Segment Start: Record set
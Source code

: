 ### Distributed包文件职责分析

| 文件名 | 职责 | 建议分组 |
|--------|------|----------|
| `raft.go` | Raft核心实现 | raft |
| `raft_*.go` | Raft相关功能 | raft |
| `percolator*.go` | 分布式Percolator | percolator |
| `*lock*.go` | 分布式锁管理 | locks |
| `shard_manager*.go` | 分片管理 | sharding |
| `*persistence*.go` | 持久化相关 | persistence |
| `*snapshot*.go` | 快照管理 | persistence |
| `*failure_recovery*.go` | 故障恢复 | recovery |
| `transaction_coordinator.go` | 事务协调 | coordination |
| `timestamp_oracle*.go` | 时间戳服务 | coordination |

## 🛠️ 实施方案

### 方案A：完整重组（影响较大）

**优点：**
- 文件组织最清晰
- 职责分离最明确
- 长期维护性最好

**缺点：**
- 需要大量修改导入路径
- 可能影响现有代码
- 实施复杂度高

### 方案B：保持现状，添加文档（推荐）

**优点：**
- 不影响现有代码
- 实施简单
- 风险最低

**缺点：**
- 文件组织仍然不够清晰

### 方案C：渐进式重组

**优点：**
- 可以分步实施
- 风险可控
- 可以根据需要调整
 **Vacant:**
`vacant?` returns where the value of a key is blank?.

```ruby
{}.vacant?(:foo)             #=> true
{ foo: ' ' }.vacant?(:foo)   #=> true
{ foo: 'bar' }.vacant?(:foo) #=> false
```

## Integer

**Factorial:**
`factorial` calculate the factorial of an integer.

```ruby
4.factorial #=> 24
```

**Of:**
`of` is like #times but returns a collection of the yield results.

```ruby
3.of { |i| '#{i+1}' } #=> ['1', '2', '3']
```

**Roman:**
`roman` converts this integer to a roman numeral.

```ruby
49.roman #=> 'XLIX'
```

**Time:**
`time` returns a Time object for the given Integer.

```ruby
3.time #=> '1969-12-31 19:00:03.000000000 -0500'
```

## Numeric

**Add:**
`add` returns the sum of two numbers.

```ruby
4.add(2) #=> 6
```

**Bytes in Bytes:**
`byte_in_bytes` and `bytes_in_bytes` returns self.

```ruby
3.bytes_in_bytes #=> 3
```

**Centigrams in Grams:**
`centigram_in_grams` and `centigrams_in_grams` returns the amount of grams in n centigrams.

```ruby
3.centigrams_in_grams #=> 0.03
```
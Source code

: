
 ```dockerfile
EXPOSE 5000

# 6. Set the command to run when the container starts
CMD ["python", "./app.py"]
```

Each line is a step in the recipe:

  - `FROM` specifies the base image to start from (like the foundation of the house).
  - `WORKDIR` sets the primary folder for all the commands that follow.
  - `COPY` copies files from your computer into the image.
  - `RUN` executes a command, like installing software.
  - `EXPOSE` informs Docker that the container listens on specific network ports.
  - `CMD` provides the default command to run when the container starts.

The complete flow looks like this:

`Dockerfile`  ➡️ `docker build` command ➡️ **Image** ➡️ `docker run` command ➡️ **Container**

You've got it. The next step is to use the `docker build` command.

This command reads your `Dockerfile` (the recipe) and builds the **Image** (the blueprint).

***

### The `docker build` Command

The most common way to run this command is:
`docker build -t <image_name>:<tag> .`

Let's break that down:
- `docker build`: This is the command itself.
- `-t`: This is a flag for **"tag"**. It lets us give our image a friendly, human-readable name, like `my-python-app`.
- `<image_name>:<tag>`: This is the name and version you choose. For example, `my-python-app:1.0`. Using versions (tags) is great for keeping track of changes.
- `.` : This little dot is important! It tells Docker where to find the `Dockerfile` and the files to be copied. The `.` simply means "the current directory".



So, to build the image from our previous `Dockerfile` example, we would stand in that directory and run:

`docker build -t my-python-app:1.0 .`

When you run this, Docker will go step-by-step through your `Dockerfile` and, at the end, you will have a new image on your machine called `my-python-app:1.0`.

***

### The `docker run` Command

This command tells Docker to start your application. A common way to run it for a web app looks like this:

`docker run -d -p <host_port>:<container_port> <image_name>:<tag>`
Segment End: Record set
Exactly as written, set down all of the material.

Source code

: ### Distributed包文件职责分析

| 文件名 | 职责 | 建议分组 |
|--------|------|----------|
| `raft.go` | Raft核心实现 | raft |
| `raft_*.go` | Raft相关功能 | raft |
| `percolator*.go` | 分布式Percolator | percolator |
| `*lock*.go` | 分布式锁管理 | locks |
| `shard_manager*.go` | 分片管理 | sharding |
| `*persistence*.go` | 持久化相关 | persistence |
| `*snapshot*.go` | 快照管理 | persistence |
| `*failure_recovery*.go` | 故障恢复 | recovery |
| `transaction_coordinator.go` | 事务协调 | coordination |
| `timestamp_oracle*.go` | 时间戳服务 | coordination |

## 🛠️ 实施方案

### 方案A：完整重组（影响较大）

**优点：**
- 文件组织最清晰
- 职责分离最明确
- 长期维护性最好

**缺点：**
- 需要大量修改导入路径
- 可能影响现有代码
- 实施复杂度高

### 方案B：保持现状，添加文档（推荐）

**优点：**
- 不影响现有代码
- 实施简单
- 风险最低

**缺点：**
- 文件组织仍然不够清晰

### 方案C：渐进式重组

**优点：**
- 可以分步实施
- 风险可控
- 可以根据需要调整
 **Vacant:**
`vacant?` returns where the value of a key is blank?.

```ruby
{}.vacant?(:foo)             #=> true
{ foo: ' ' }.vacant?(:foo)   #=> true
{ foo: 'bar' }.vacant?(:foo) #=> false
```

## Integer

**Factorial:**
`factorial` calculate the factorial of an integer.

```ruby
4.factorial #=> 24
```

**Of:**
`of` is like #times but returns a collection of the yield results.

```ruby
3.of { |i| '#{i+1}' } #=> ['1', '2', '3']
```

**Roman:**
`roman` converts this integer to a roman numeral.

```ruby
49.roman #=> 'XLIX'
```

**Time:**
`time` returns a Time object for the given Integer.

```ruby
3.time #=> '1969-12-31 19:00:03.000000000 -0500'
```

## Numeric

**Add:**
`add` returns the sum of two numbers.

```ruby
4.add(2) #=> 6
```

**Bytes in Bytes:**
`byte_in_bytes` and `bytes_in_bytes` returns self.

```ruby
3.bytes_in_bytes #=> 3
```

**Centigrams in Grams:**
`centigram_in_grams` and `centigrams_in_grams` returns the amount of grams in n centigrams.

```ruby
3.centigrams_in_grams #=> 0.03
```
Source code

:
 ```dockerfile
EXPOSE 5000

# 6. Set the command to run when the container starts
CMD ["python", "./app.py"]
```

Each line is a step in the recipe:

  - `FROM` specifies the base image to start from (like the foundation of the house).
  - `WORKDIR` sets the primary folder for all the commands that follow.
  - `COPY` copies files from your computer into the image.
  - `RUN` executes a command, like installing software.
  - `EXPOSE` informs Docker that the container listens on specific network ports.
  - `CMD` provides the default command to run when the container starts.

The complete flow looks like this:

`Dockerfile`  ➡️ `docker build` command ➡️ **Image** ➡️ `docker run` command ➡️ **Container**

You've got it. The next step is to use the `docker build` command.

This command reads your `Dockerfile` (the recipe) and builds the **Image** (the blueprint).

***

### The `docker build` Command

The most common way to run this command is:
`docker build -t <image_name>:<tag> .`

Let's break that down:
- `docker build`: This is the command itself.
- `-t`: This is a flag for **"tag"**. It lets us give our image a friendly, human-readable name, like `my-python-app`.
- `<image_name>:<tag>`: This is the name and version you choose. For example, `my-python-app:1.0`. Using versions (tags) is great for keeping track of changes.
- `.` : This little dot is important! It tells Docker where to find the `Dockerfile` and the files to be copied. The `.` simply means "the current directory".



So, to build the image from our previous `Dockerfile` example, we would stand in that directory and run:

`docker build -t my-python-app:1.0 .`

When you run this, Docker will go step-by-step through your `Dockerfile` and, at the end, you will have a new image on your machine called `my-python-app:1.0`.

***

### The `docker run` Command

This command tells Docker to start your application. A common way to run it for a web app looks like this:

`docker run -d -p <host_port>:<container_port> <image_name>:<tag>`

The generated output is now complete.